- **PROBLEM TO WORK ON**
Because the listing below is to be kept intact, restate all of it word for word.

- **EXCERPTED RECORDS**

====

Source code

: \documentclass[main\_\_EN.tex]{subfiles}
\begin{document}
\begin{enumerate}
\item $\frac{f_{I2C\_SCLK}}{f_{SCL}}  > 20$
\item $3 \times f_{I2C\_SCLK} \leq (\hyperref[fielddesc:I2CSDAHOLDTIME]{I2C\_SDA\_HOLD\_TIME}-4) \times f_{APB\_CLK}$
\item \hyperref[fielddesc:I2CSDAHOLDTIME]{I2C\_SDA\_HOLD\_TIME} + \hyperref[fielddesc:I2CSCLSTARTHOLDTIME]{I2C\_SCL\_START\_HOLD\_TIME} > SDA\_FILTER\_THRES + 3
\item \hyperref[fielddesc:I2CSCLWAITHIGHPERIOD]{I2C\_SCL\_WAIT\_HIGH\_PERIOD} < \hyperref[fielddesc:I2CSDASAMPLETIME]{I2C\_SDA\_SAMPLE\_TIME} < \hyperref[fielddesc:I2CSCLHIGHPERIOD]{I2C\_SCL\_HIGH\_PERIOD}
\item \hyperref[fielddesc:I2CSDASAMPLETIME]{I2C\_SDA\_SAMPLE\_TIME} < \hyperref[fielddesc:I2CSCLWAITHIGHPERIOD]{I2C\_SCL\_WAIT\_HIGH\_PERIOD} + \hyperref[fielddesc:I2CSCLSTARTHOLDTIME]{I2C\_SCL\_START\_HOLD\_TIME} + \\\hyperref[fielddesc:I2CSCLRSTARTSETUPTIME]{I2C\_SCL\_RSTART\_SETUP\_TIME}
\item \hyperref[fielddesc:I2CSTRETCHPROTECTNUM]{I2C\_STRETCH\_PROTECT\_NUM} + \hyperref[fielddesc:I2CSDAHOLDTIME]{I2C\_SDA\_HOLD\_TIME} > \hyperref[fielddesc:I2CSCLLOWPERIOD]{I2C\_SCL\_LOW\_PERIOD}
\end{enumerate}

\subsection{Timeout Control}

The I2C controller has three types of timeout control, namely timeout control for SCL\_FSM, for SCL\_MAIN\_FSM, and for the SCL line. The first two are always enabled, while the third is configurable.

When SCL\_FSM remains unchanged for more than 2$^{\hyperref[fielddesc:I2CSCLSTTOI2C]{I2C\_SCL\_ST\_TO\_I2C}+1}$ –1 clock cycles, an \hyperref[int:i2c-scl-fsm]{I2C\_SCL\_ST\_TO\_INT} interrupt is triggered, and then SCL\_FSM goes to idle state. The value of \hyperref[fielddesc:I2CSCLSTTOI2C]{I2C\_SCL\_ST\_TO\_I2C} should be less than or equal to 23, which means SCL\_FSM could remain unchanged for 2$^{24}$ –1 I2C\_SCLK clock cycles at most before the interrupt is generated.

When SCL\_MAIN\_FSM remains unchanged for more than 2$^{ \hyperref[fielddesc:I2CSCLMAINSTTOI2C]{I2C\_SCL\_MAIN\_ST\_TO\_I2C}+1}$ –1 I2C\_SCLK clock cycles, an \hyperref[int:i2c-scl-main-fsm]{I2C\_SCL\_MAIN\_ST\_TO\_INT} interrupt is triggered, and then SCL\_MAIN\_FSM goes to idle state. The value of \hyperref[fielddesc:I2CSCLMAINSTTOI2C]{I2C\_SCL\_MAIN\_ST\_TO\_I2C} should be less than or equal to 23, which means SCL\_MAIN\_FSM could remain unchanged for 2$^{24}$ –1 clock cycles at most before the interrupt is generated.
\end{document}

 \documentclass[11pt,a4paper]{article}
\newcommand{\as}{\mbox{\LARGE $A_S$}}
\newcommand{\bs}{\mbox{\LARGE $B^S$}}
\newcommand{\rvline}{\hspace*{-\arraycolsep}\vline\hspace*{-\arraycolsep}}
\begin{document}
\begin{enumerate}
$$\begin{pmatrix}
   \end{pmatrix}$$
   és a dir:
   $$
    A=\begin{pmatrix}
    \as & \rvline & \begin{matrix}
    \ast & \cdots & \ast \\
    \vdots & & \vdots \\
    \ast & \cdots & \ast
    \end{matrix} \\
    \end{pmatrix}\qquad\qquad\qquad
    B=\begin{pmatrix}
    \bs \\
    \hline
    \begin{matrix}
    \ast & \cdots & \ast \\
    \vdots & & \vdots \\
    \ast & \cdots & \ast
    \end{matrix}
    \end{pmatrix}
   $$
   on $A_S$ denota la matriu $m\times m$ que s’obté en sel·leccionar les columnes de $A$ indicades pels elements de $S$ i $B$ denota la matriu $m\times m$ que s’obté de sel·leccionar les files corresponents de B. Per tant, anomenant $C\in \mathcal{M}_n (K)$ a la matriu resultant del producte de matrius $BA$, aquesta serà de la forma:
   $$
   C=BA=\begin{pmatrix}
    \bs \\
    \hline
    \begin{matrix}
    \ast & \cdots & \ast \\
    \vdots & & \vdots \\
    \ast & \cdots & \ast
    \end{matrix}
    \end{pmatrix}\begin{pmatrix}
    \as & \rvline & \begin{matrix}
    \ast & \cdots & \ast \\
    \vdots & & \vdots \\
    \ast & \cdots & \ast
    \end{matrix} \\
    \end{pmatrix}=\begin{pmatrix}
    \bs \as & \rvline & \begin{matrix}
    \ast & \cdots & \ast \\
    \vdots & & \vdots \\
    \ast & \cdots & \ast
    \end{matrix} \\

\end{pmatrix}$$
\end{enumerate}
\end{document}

====

- **SOLUTION TO THIS PROBLEM**
Source code

: \documentclass[main\_\_EN.tex]{subfiles}
\begin{document}
\begin{enumerate}
\item $\frac{f_{I2C\_SCLK}}{f_{SCL}}  > 20$
\item $3 \times f_{I2C\_SCLK} \leq (\hyperref[fielddesc:I2CSDAHOLDTIME]{I2C\_SDA\_HOLD\_TIME}-4) \times f_{APB\_CLK}$
\item \hyperref[fielddesc:I2CSDAHOLDTIME]{I2C\_SDA\_HOLD\_TIME} + \hyperref[fielddesc:I2CSCLSTARTHOLDTIME]{I2C\_SCL\_START\_HOLD\_TIME} > SDA\_FILTER\_THRES + 3
\item \hyperref[fielddesc:I2CSCLWAITHIGHPERIOD]{I2C\_SCL\_WAIT\_HIGH\_PERIOD} < \hyperref[fielddesc:I2CSDASAMPLETIME]{I2C\_SDA\_SAMPLE\_TIME} < \hyperref[fielddesc:I2CSCLHIGHPERIOD]{I2C\_SCL\_HIGH\_PERIOD}
\item \hyperref[fielddesc:I2CSDASAMPLETIME]{I2C\_SDA\_SAMPLE\_TIME} < \hyperref[fielddesc:I2CSCLWAITHIGHPERIOD]{I2C\_SCL\_WAIT\_HIGH\_PERIOD} + \hyperref[fielddesc:I2CSCLSTARTHOLDTIME]{I2C\_SCL\_START\_HOLD\_TIME} + \\\hyperref[fielddesc:I2CSCLRSTARTSETUPTIME]{I2C\_SCL\_RSTART\_SETUP\_TIME}
\item \hyperref[fielddesc:I2CSTRETCHPROTECTNUM]{I2C\_STRETCH\_PROTECT\_NUM} + \hyperref[fielddesc:I2CSDAHOLDTIME]{I2C\_SDA\_HOLD\_TIME} > \hyperref[fielddesc:I2CSCLLOWPERIOD]{I2C\_SCL\_LOW\_PERIOD}
\end{enumerate}

\subsection{Timeout Control}

The I2C controller has three types of timeout control, namely timeout control for SCL\_FSM, for SCL\_MAIN\_FSM, and for the SCL line. The first two are always enabled, while the third is configurable.

When SCL\_FSM remains unchanged for more than 2$^{\hyperref[fielddesc:I2CSCLSTTOI2C]{I2C\_SCL\_ST\_TO\_I2C}+1}$ –1 clock cycles, an \hyperref[int:i2c-scl-fsm]{I2C\_SCL\_ST\_TO\_INT} interrupt is triggered, and then SCL\_FSM goes to idle state. The value of \hyperref[fielddesc:I2CSCLSTTOI2C]{I2C\_SCL\_ST\_TO\_I2C} should be less than or equal to 23, which means SCL\_FSM could remain unchanged for 2$^{24}$ –1 I2C\_SCLK clock cycles at most before the interrupt is generated.

When SCL\_MAIN\_FSM remains unchanged for more than 2$^{ \hyperref[fielddesc:I2CSCLMAINSTTOI2C]{I2C\_SCL\_MAIN\_ST\_TO\_I2C}+1}$ –1 I2C\_SCLK clock cycles, an \hyperref[int:i2c-scl-main-fsm]{I2C\_SCL\_MAIN\_ST\_TO\_INT} interrupt is triggered, and then SCL\_MAIN\_FSM goes to idle state. The value of \hyperref[fielddesc:I2CSCLMAINSTTOI2C]{I2C\_SCL\_MAIN\_ST\_TO\_I2C} should be less than or equal to 23, which means SCL\_MAIN\_FSM could remain unchanged for 2$^{24}$ –1 clock cycles at most before the interrupt is generated.
\end{document}

 \documentclass[11pt,a4paper]{article}
\newcommand{\as}{\mbox{\LARGE $A_S$}}
\newcommand{\bs}{\mbox{\LARGE $B^S$}}
\newcommand{\rvline}{\hspace*{-\arraycolsep}\vline\hspace*{-\arraycolsep}}
\begin{document}
\begin{enumerate}
$$\begin{pmatrix}
   \end{pmatrix}$$
   és a dir:
   $$
    A=\begin{pmatrix}
    \as & \rvline & \begin{matrix}
    \ast & \cdots & \ast \\
    \vdots & & \vdots \\
    \ast & \cdots & \ast
    \end{matrix} \\
    \end{pmatrix}\qquad\qquad\qquad
    B=\begin{pmatrix}
    \bs \\
    \hline
    \begin{matrix}
    \ast & \cdots & \ast \\
    \vdots & & \vdots \\
    \ast & \cdots & \ast
    \end{matrix}
    \end{pmatrix}
   $$
   on $A_S$ denota la matriu $m\times m$ que s’obté en sel·leccionar les columnes de $A$ indicades pels elements de $S$ i $B$ denota la matriu $m\times m$ que s’obté de sel·leccionar les files corresponents de B. Per tant, anomenant $C\in \mathcal{M}_n (K)$ a la matriu resultant del producte de matrius $BA$, aquesta serà de la forma:
   $$
   C=BA=\begin{pmatrix}
    \bs \\
    \hline
    \begin{matrix}
    \ast & \cdots & \ast \\
    \vdots & & \vdots \\
    \ast & \cdots & \ast
    \end{matrix}
    \end{pmatrix}\begin{pmatrix}
    \as & \rvline & \begin{matrix}
    \ast & \cdots & \ast \\
    \vdots & & \vdots \\
    \ast & \cdots & \ast
    \end{matrix} \\
    \end{pmatrix}=\begin{pmatrix}
    \bs \as & \rvline & \begin{matrix}
    \ast & \cdots & \ast \\
    \vdots & & \vdots \\
    \ast & \cdots & \ast
    \end{matrix} \\

\end{pmatrix}$$
\end{enumerate}
\end{document}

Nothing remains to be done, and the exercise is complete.